Among the first works of literature to expose Joseph Stalin’s brutality, the book was noteworthy for its depiction of the horrors visited upon the Russian people. Daily existence for people sent to labor camps was often harrowing.
But at the end of one particular day, prisoner Ivan Denisovich Shukhov experiences a sense of contentment. He focuses on the pleasant moments that transpired rather than the bad.
“Shukhov felt pleased with life as he went to sleep. A lot of good things had happened that day,” Solzhenitsyn wrote at the end of his book. “He hadn’t been thrown in the hole. The gang hadn’t been dragged off to Sotsgorodok. He’d swiped the extra gruel at dinnertime. The foreman had got a good rate for the job. He’d enjoyed working on the wall. He hadn’t been caught in the blade at the search point. He’d earned a bit from Tsezar that evening. He’d bought his tobacco. And he hadn’t taken sick, had got over it.
“The end of an unclouded day. Almost a happy one.”
Despite the abhorrent conditions under which he lived, Shukhov counted his blessings. He felt gratitude for life’s pleasantries, even in the midst of the evil around him.
Solzhenitsyn’s decision to conclude his story this way offers a lesson. We can find the bright spots in life through all the sorrows if we chose to recognize them.
“Every language in the world has a way of saying ‘thank you.’ This is because gratitude is an inherent quality that resides within each human being and is triggered and expressed spontaneously in a variety of different contexts. Gratitude crosses all boundaries — creed, age, vocation, gender and nation — and is emphasized by all the great religious traditions,” according to Angeles Arrien’s book “Living in Gratitude: A Journey that will Change Your Life.”

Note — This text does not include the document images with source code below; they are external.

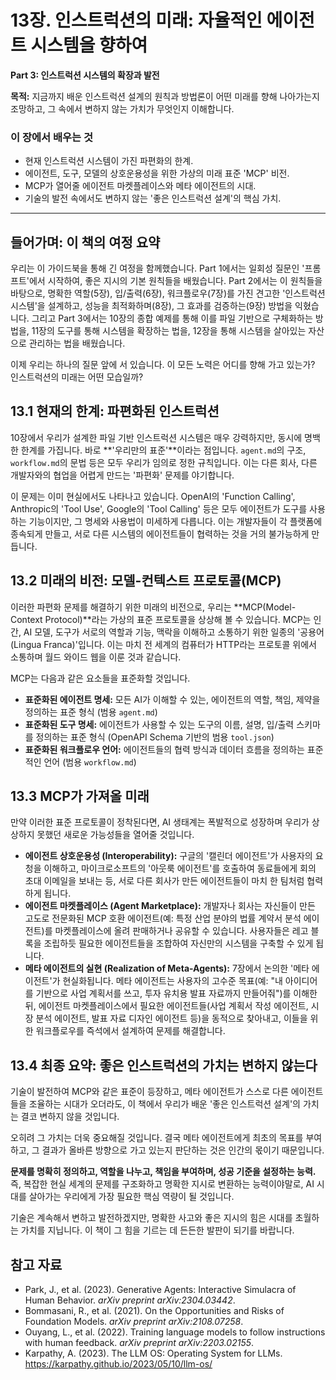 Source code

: # 13장. 인스트럭션의 미래: 자율적인 에이전트 시스템을 향하여

**Part 3: 인스트럭션 시스템의 확장과 발전**

**목적:** 지금까지 배운 인스트럭션 설계의 원칙과 방법론이 어떤 미래를 향해 나아가는지 조망하고, 그 속에서 변하지 않는 가치가 무엇인지 이해합니다.

### 이 장에서 배우는 것
- 현재 인스트럭션 시스템이 가진 파편화의 한계.
- 에이전트, 도구, 모델의 상호운용성을 위한 가상의 미래 표준 'MCP' 비전.
- MCP가 열어줄 에이전트 마켓플레이스와 메타 에이전트의 시대.
- 기술의 발전 속에서도 변하지 않는 '좋은 인스트럭션 설계'의 핵심 가치.

---

## 들어가며: 이 책의 여정 요약

우리는 이 가이드북을 통해 긴 여정을 함께했습니다. Part 1에서는 일회성 질문인 '프롬프트'에서 시작하여, 좋은 지시의 기본 원칙들을 배웠습니다. Part 2에서는 이 원칙들을 바탕으로, 명확한 역할(5장), 입/출력(6장), 워크플로우(7장)를 가진 견고한 '인스트럭션 시스템'을 설계하고, 성능을 최적화하며(8장), 그 효과를 검증하는(9장) 방법을 익혔습니다. 그리고 Part 3에서는 10장의 종합 예제를 통해 이를 파일 기반으로 구체화하는 방법을, 11장의 도구를 통해 시스템을 확장하는 법을, 12장을 통해 시스템을 살아있는 자산으로 관리하는 법을 배웠습니다.

이제 우리는 하나의 질문 앞에 서 있습니다. 이 모든 노력은 어디를 향해 가고 있는가? 인스트럭션의 미래는 어떤 모습일까?

## 13.1 현재의 한계: 파편화된 인스트럭션

10장에서 우리가 설계한 파일 기반 인스트럭션 시스템은 매우 강력하지만, 동시에 명백한 한계를 가집니다. 바로 **'우리만의 표준'**이라는 점입니다. `agent.md`의 구조, `workflow.md`의 문법 등은 모두 우리가 임의로 정한 규칙입니다. 이는 다른 회사, 다른 개발자와의 협업을 어렵게 만드는 '파편화' 문제를 야기합니다.

이 문제는 이미 현실에서도 나타나고 있습니다. OpenAI의 'Function Calling', Anthropic의 'Tool Use', Google의 'Tool Calling' 등은 모두 에이전트가 도구를 사용하는 기능이지만, 그 명세와 사용법이 미세하게 다릅니다. 이는 개발자들이 각 플랫폼에 종속되게 만들고, 서로 다른 시스템의 에이전트들이 협력하는 것을 거의 불가능하게 만듭니다.

## 13.2 미래의 비전: 모델-컨텍스트 프로토콜(MCP)

이러한 파편화 문제를 해결하기 위한 미래의 비전으로, 우리는 **MCP(Model-Context Protocol)**라는 가상의 표준 프로토콜을 상상해 볼 수 있습니다. MCP는 인간, AI 모델, 도구가 서로의 역할과 기능, 맥락을 이해하고 소통하기 위한 일종의 '공용어(Lingua Franca)'입니다. 이는 마치 전 세계의 컴퓨터가 HTTP라는 프로토콜 위에서 소통하며 월드 와이드 웹을 이룬 것과 같습니다.

MCP는 다음과 같은 요소들을 표준화할 것입니다.

- **표준화된 에이전트 명세:** 모든 AI가 이해할 수 있는, 에이전트의 역할, 책임, 제약을 정의하는 표준 형식 (범용 `agent.md`)
- **표준화된 도구 명세:** 에이전트가 사용할 수 있는 도구의 이름, 설명, 입/출력 스키마를 정의하는 표준 형식 (OpenAPI Schema 기반의 범용 `tool.json`)
- **표준화된 워크플로우 언어:** 에이전트들의 협력 방식과 데이터 흐름을 정의하는 표준적인 언어 (범용 `workflow.md`)

## 13.3 MCP가 가져올 미래

만약 이러한 표준 프로토콜이 정착된다면, AI 생태계는 폭발적으로 성장하며 우리가 상상하지 못했던 새로운 가능성들을 열어줄 것입니다.

- **에이전트 상호운용성 (Interoperability):** 구글의 '캘린더 에이전트'가 사용자의 요청을 이해하고, 마이크로소프트의 '아웃룩 에이전트'를 호출하여 동료들에게 회의 초대 이메일을 보내는 등, 서로 다른 회사가 만든 에이전트들이 마치 한 팀처럼 협력하게 됩니다.
- **에이전트 마켓플레이스 (Agent Marketplace):** 개발자나 회사는 자신들이 만든 고도로 전문화된 MCP 호환 에이전트(예: 특정 산업 분야의 법률 계약서 분석 에이전트)를 마켓플레이스에 올려 판매하거나 공유할 수 있습니다. 사용자들은 레고 블록을 조립하듯 필요한 에이전트들을 조합하여 자신만의 시스템을 구축할 수 있게 됩니다.
- **메타 에이전트의 실현 (Realization of Meta-Agents):** 7장에서 논의한 '메타 에이전트'가 현실화됩니다. 메타 에이전트는 사용자의 고수준 목표(예: "내 아이디어를 기반으로 사업 계획서를 쓰고, 투자 유치용 발표 자료까지 만들어줘")를 이해한 뒤, 에이전트 마켓플레이스에서 필요한 에이전트들(사업 계획서 작성 에이전트, 시장 분석 에이전트, 발표 자료 디자인 에이전트 등)을 동적으로 찾아내고, 이들을 위한 워크플로우를 즉석에서 설계하여 문제를 해결합니다.

## 13.4 최종 요약: 좋은 인스트럭션의 가치는 변하지 않는다

기술이 발전하여 MCP와 같은 표준이 등장하고, 메타 에이전트가 스스로 다른 에이전트들을 조율하는 시대가 오더라도, 이 책에서 우리가 배운 '좋은 인스트럭션 설계'의 가치는 결코 변하지 않을 것입니다.

오히려 그 가치는 더욱 중요해질 것입니다. 결국 메타 에이전트에게 최초의 목표를 부여하고, 그 결과가 올바른 방향으로 가고 있는지 판단하는 것은 인간의 몫이기 때문입니다.

**문제를 명확히 정의하고, 역할을 나누고, 책임을 부여하며, 성공 기준을 설정하는 능력.** 즉, 복잡한 현실 세계의 문제를 구조화하고 명확한 지시로 변환하는 능력이야말로, AI 시대를 살아가는 우리에게 가장 필요한 핵심 역량이 될 것입니다.

기술은 계속해서 변하고 발전하겠지만, 명확한 사고와 좋은 지시의 힘은 시대를 초월하는 가치를 지닙니다. 이 책이 그 힘을 기르는 데 든든한 발판이 되기를 바랍니다.

## 참고 자료

- Park, J., et al. (2023). Generative Agents: Interactive Simulacra of Human Behavior. *arXiv preprint arXiv:2304.03442*.
- Bommasani, R., et al. (2021). On the Opportunities and Risks of Foundation Models. *arXiv preprint arXiv:2108.07258*.
- Ouyang, L., et al. (2022). Training language models to follow instructions with human feedback. *arXiv preprint arXiv:2203.02155*.
- Karpathy, A. (2023). The LLM OS: Operating System for LLMs. https://karpathy.github.io/2023/05/10/llm-os/
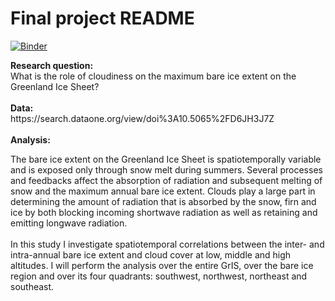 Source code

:# Final project README


[![Binder](https://mybinder.org/badge_logo.svg)](https://mybinder.org/v2/gh/raf-antwerpen/rces-final-project/HEAD)

<b>
    Research question:<br/>
</b>
What is the role of cloudiness on the maximum bare ice extent on the Greenland Ice Sheet? <br/>
<br/>

<b>
    Data:<br/>
</b>
https://search.dataone.org/view/doi%3A10.5065%2FD6JH3J7Z<br/>
<br/>

<b>
    Analysis:<br/>
</b>

The bare ice extent on the Greenland Ice Sheet is spatiotemporally variable and is exposed only through snow melt during summers. Several processes and feedbacks affect the absorption of radiation and subsequent melting of snow and the maximum annual bare ice extent. Clouds play a large part in determining the amount of radiation that is absorbed by the snow, firn and ice by both blocking incoming shortwave radiation as well as retaining and emitting longwave radiation. <br/>
<br/>
In this study I investigate spatiotemporal correlations between the inter- and intra-annual bare ice extent and cloud cover at low, middle and high altitudes. I will perform the analysis over the entire GrIS, over the bare ice region and over its four quadrants: southwest, northwest, northeast and southeast.<br/>
<br/>






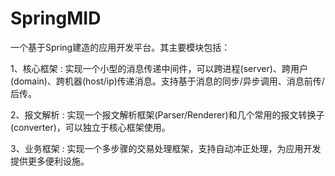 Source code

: SpringMID
=========

一个基于Spring建造的应用开发平台。其主要模块包括：

1、核心框架 : 实现一个小型的消息传递中间件，可以跨进程(server)、跨用户(domain)、跨机器(host/ip)传递消息。支持基于消息的同步/异步调用、消息前传/后传。

2、报文解析 : 实现一个报文解析框架(Parser/Renderer)和几个常用的报文转换子(converter)，可以独立于核心框架使用。

3、业务框架 : 实现一个多步骤的交易处理框架，支持自动冲正处理，为应用开发提供更多便利设施。
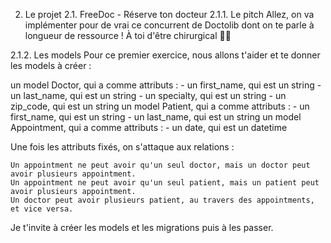 2. Le projet
2.1. FreeDoc - Réserve ton docteur
2.1.1. Le pitch
Allez, on va implémenter pour de vrai ce concurrent de Doctolib dont on te parle à longueur de ressource ! À toi d'être chirurgical 👩‍⚕️

2.1.2. Les models
Pour ce premier exercice, nous allons t'aider et te donner les models à créer :

un model Doctor, qui a comme attributs :
    - un first_name, qui est un string
    - un last_name, qui est un string
    - un specialty, qui est un string
    - un zip_code, qui est un string
    un model Patient, qui a comme attributs :
    - un first_name, qui est un string
    - un last_name, qui est un string
    un model Appointment, qui a comme attributs :
    - un date, qui est un datetime
    
Une fois les attributs fixés, on s'attaque aux relations :

    Un appointment ne peut avoir qu'un seul doctor, mais un doctor peut avoir plusieurs appointment.
    Un appointment ne peut avoir qu'un seul patient, mais un patient peut avoir plusieurs appointment.
    Un doctor peut avoir plusieurs patient, au travers des appointments, et vice versa.
    
Je t'invite à créer les models et les migrations puis à les passer.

“Gratitude is essentially the recognition of the unearned increments of value in one’s experience — the acknowledgment of the positive things that come our way that we did not actively work toward or ask for,” she wrote in her book. “The International Encyclopedia of Ethics defines gratitude as ‘the heart’s internal indicator on which the tally of gifts outweighs exchanges,’ a definition that echoes the notion of unearned increments. The connection to the concept of gifts is a natural one. The Latin root of the word gratitude is grata or gratia — a given gift — and from this same root we get our word grace, which means a gift freely given that is unearned.”
Living in gratitude allows us to use these unearned gifts to enrich ourselves and those close to us. The good things carry us through moments where we’re seized by grief or anger, fear or frustration.
This requires a conscious decision to acknowledge the blessings we receive and express our appreciation to the source of these good things. We choose to live in joy rather than despair.
While we all should strive to live in gratitude every day, we set apart one in particular to express our collective appreciation for what we have. This tradition of Thanksgiving dates back centuries, and its value to us as a society has only increased over time.
Make time on Thursday to get together with loved ones to bask in what we all cherish most. Be grateful for the many wonderful aspects of life, and spread the joy to others. Help make their lives more meaningful as well.
We wish you all a blessed Thanksgiving.